Please copy the data exactly as it stands, minus the images.

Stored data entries
======

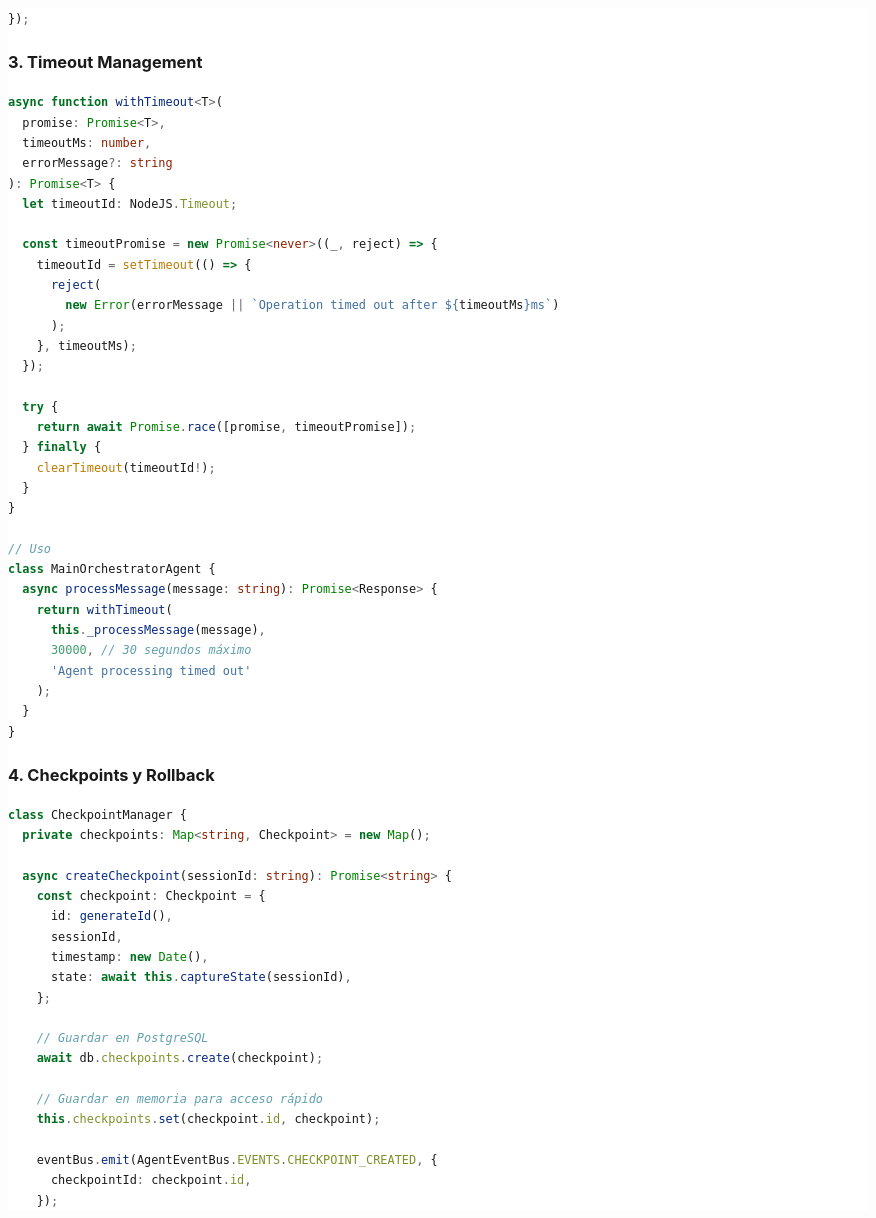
 ```typescript
});
```

### 3. Timeout Management

```typescript
async function withTimeout<T>(
  promise: Promise<T>,
  timeoutMs: number,
  errorMessage?: string
): Promise<T> {
  let timeoutId: NodeJS.Timeout;

  const timeoutPromise = new Promise<never>((_, reject) => {
    timeoutId = setTimeout(() => {
      reject(
        new Error(errorMessage || `Operation timed out after ${timeoutMs}ms`)
      );
    }, timeoutMs);
  });

  try {
    return await Promise.race([promise, timeoutPromise]);
  } finally {
    clearTimeout(timeoutId!);
  }
}

// Uso
class MainOrchestratorAgent {
  async processMessage(message: string): Promise<Response> {
    return withTimeout(
      this._processMessage(message),
      30000, // 30 segundos máximo
      'Agent processing timed out'
    );
  }
}
```

### 4. Checkpoints y Rollback

```typescript
class CheckpointManager {
  private checkpoints: Map<string, Checkpoint> = new Map();

  async createCheckpoint(sessionId: string): Promise<string> {
    const checkpoint: Checkpoint = {
      id: generateId(),
      sessionId,
      timestamp: new Date(),
      state: await this.captureState(sessionId),
    };

    // Guardar en PostgreSQL
    await db.checkpoints.create(checkpoint);

    // Guardar en memoria para acceso rápido
    this.checkpoints.set(checkpoint.id, checkpoint);

    eventBus.emit(AgentEventBus.EVENTS.CHECKPOINT_CREATED, {
      checkpointId: checkpoint.id,
    });

```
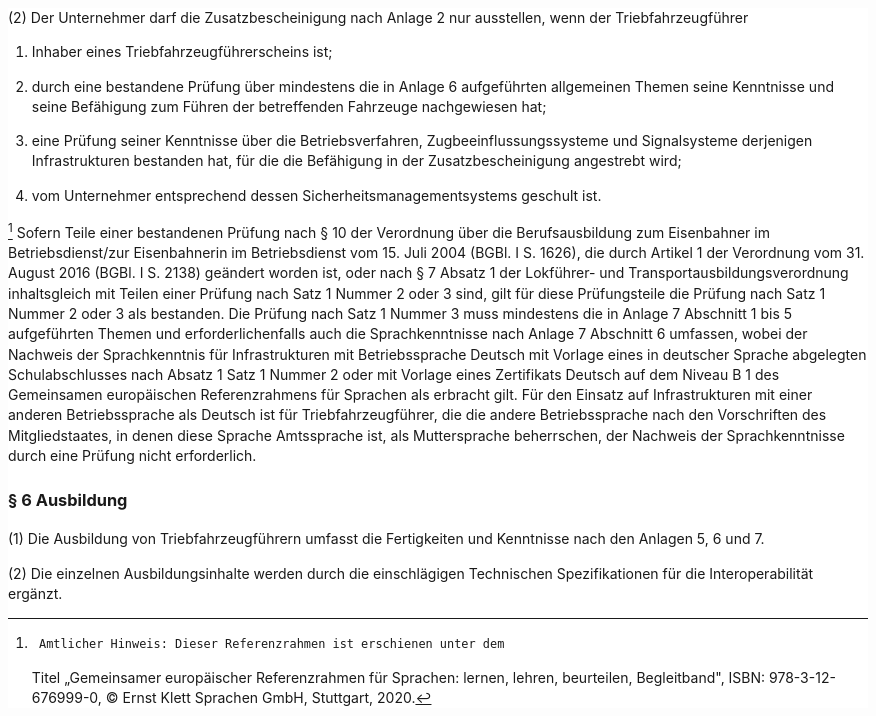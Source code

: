 (2) Der Unternehmer darf die Zusatzbescheinigung nach Anlage 2 nur
ausstellen, wenn der Triebfahrzeugführer

1.  Inhaber eines Triebfahrzeugführerscheins ist;


2.  durch eine bestandene Prüfung über mindestens die in Anlage 6
    aufgeführten allgemeinen Themen seine Kenntnisse und seine Befähigung
    zum Führen der betreffenden Fahrzeuge nachgewiesen hat;


3.  eine Prüfung seiner Kenntnisse über die Betriebsverfahren,
    Zugbeeinflussungssysteme und Signalsysteme derjenigen Infrastrukturen
    bestanden hat, für die die Befähigung in der Zusatzbescheinigung
    angestrebt wird;


4.  vom Unternehmer entsprechend dessen Sicherheitsmanagementsystems
    geschult ist.



[^F827846_01_BJNR070510011BJNE000502311]
Sofern Teile einer bestandenen Prüfung nach § 10 der Verordnung über
die Berufsausbildung zum Eisenbahner im Betriebsdienst/zur
Eisenbahnerin im Betriebsdienst vom 15. Juli 2004 (BGBl. I S. 1626),
die durch Artikel 1 der Verordnung vom 31. August 2016 (BGBl. I S.
2138) geändert worden ist, oder nach § 7 Absatz 1 der Lokführer- und
Transportausbildungsverordnung inhaltsgleich mit Teilen einer Prüfung
nach Satz 1 Nummer 2 oder 3 sind, gilt für diese Prüfungsteile die
Prüfung nach Satz 1 Nummer 2 oder 3 als bestanden. Die Prüfung nach
Satz 1 Nummer 3 muss mindestens die in Anlage 7 Abschnitt 1 bis 5
aufgeführten Themen und erforderlichenfalls auch die Sprachkenntnisse
nach Anlage 7 Abschnitt 6 umfassen, wobei der Nachweis der
Sprachkenntnis für Infrastrukturen mit Betriebssprache Deutsch mit
Vorlage eines in deutscher Sprache abgelegten Schulabschlusses nach
Absatz 1 Satz 1 Nummer 2 oder mit Vorlage eines Zertifikats Deutsch
auf dem Niveau B 1 des Gemeinsamen europäischen Referenzrahmens für
Sprachen
als erbracht gilt. Für den Einsatz auf Infrastrukturen mit einer
anderen Betriebssprache als Deutsch ist für Triebfahrzeugführer, die
die andere Betriebssprache nach den Vorschriften des Mitgliedstaates,
in denen diese Sprache Amtssprache ist, als Muttersprache beherrschen,
der Nachweis der Sprachkenntnisse durch eine Prüfung nicht
erforderlich.

[^F827846_01_BJNR070510011BJNE000502311]:     Amtlicher Hinweis: Dieser Referenzrahmen ist erschienen unter dem
    Titel „Gemeinsamer europäischer Referenzrahmen für Sprachen: lernen,
    lehren, beurteilen, Begleitband", ISBN: 978-3-12-676999-0, © Ernst
    Klett Sprachen GmbH, Stuttgart, 2020.


### § 6 Ausbildung

(1) Die Ausbildung von Triebfahrzeugführern umfasst die Fertigkeiten
und Kenntnisse nach den Anlagen 5, 6 und 7.

(2) Die einzelnen Ausbildungsinhalte werden durch die einschlägigen
Technischen Spezifikationen für die Interoperabilität ergänzt.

======

Exercise response
 ```typescript
});
```

### 3. Timeout Management

```typescript
async function withTimeout<T>(
  promise: Promise<T>,
  timeoutMs: number,
  errorMessage?: string
): Promise<T> {
  let timeoutId: NodeJS.Timeout;

  const timeoutPromise = new Promise<never>((_, reject) => {
    timeoutId = setTimeout(() => {
      reject(
        new Error(errorMessage || `Operation timed out after ${timeoutMs}ms`)
      );
    }, timeoutMs);
  });

  try {
    return await Promise.race([promise, timeoutPromise]);
  } finally {
    clearTimeout(timeoutId!);
  }
}

// Uso
class MainOrchestratorAgent {
  async processMessage(message: string): Promise<Response> {
    return withTimeout(
      this._processMessage(message),
      30000, // 30 segundos máximo
      'Agent processing timed out'
    );
  }
}
```

### 4. Checkpoints y Rollback

```typescript
class CheckpointManager {
  private checkpoints: Map<string, Checkpoint> = new Map();

  async createCheckpoint(sessionId: string): Promise<string> {
    const checkpoint: Checkpoint = {
      id: generateId(),
      sessionId,
      timestamp: new Date(),
      state: await this.captureState(sessionId),
    };

    // Guardar en PostgreSQL
    await db.checkpoints.create(checkpoint);

    // Guardar en memoria para acceso rápido
    this.checkpoints.set(checkpoint.id, checkpoint);

    eventBus.emit(AgentEventBus.EVENTS.CHECKPOINT_CREATED, {
      checkpointId: checkpoint.id,
    });

```
Source code

: (2) Der Unternehmer darf die Zusatzbescheinigung nach Anlage 2 nur
ausstellen, wenn der Triebfahrzeugführer

1.  Inhaber eines Triebfahrzeugführerscheins ist;


2.  durch eine bestandene Prüfung über mindestens die in Anlage 6
    aufgeführten allgemeinen Themen seine Kenntnisse und seine Befähigung
    zum Führen der betreffenden Fahrzeuge nachgewiesen hat;


3.  eine Prüfung seiner Kenntnisse über die Betriebsverfahren,
    Zugbeeinflussungssysteme und Signalsysteme derjenigen Infrastrukturen
    bestanden hat, für die die Befähigung in der Zusatzbescheinigung
    angestrebt wird;


4.  vom Unternehmer entsprechend dessen Sicherheitsmanagementsystems
    geschult ist.



[^F827846_01_BJNR070510011BJNE000502311]
Sofern Teile einer bestandenen Prüfung nach § 10 der Verordnung über
die Berufsausbildung zum Eisenbahner im Betriebsdienst/zur
Eisenbahnerin im Betriebsdienst vom 15. Juli 2004 (BGBl. I S. 1626),
die durch Artikel 1 der Verordnung vom 31. August 2016 (BGBl. I S.
2138) geändert worden ist, oder nach § 7 Absatz 1 der Lokführer- und
Transportausbildungsverordnung inhaltsgleich mit Teilen einer Prüfung
nach Satz 1 Nummer 2 oder 3 sind, gilt für diese Prüfungsteile die
Prüfung nach Satz 1 Nummer 2 oder 3 als bestanden. Die Prüfung nach
Satz 1 Nummer 3 muss mindestens die in Anlage 7 Abschnitt 1 bis 5
aufgeführten Themen und erforderlichenfalls auch die Sprachkenntnisse
nach Anlage 7 Abschnitt 6 umfassen, wobei der Nachweis der
Sprachkenntnis für Infrastrukturen mit Betriebssprache Deutsch mit
Vorlage eines in deutscher Sprache abgelegten Schulabschlusses nach
Absatz 1 Satz 1 Nummer 2 oder mit Vorlage eines Zertifikats Deutsch
auf dem Niveau B 1 des Gemeinsamen europäischen Referenzrahmens für
Sprachen
als erbracht gilt. Für den Einsatz auf Infrastrukturen mit einer
anderen Betriebssprache als Deutsch ist für Triebfahrzeugführer, die
die andere Betriebssprache nach den Vorschriften des Mitgliedstaates,
in denen diese Sprache Amtssprache ist, als Muttersprache beherrschen,
der Nachweis der Sprachkenntnisse durch eine Prüfung nicht
erforderlich.

[^F827846_01_BJNR070510011BJNE000502311]:     Amtlicher Hinweis: Dieser Referenzrahmen ist erschienen unter dem
    Titel „Gemeinsamer europäischer Referenzrahmen für Sprachen: lernen,
    lehren, beurteilen, Begleitband", ISBN: 978-3-12-676999-0, © Ernst
    Klett Sprachen GmbH, Stuttgart, 2020.


### § 6 Ausbildung

(1) Die Ausbildung von Triebfahrzeugführern umfasst die Fertigkeiten
und Kenntnisse nach den Anlagen 5, 6 und 7.

(2) Die einzelnen Ausbildungsinhalte werden durch die einschlägigen
Technischen Spezifikationen für die Interoperabilität ergänzt.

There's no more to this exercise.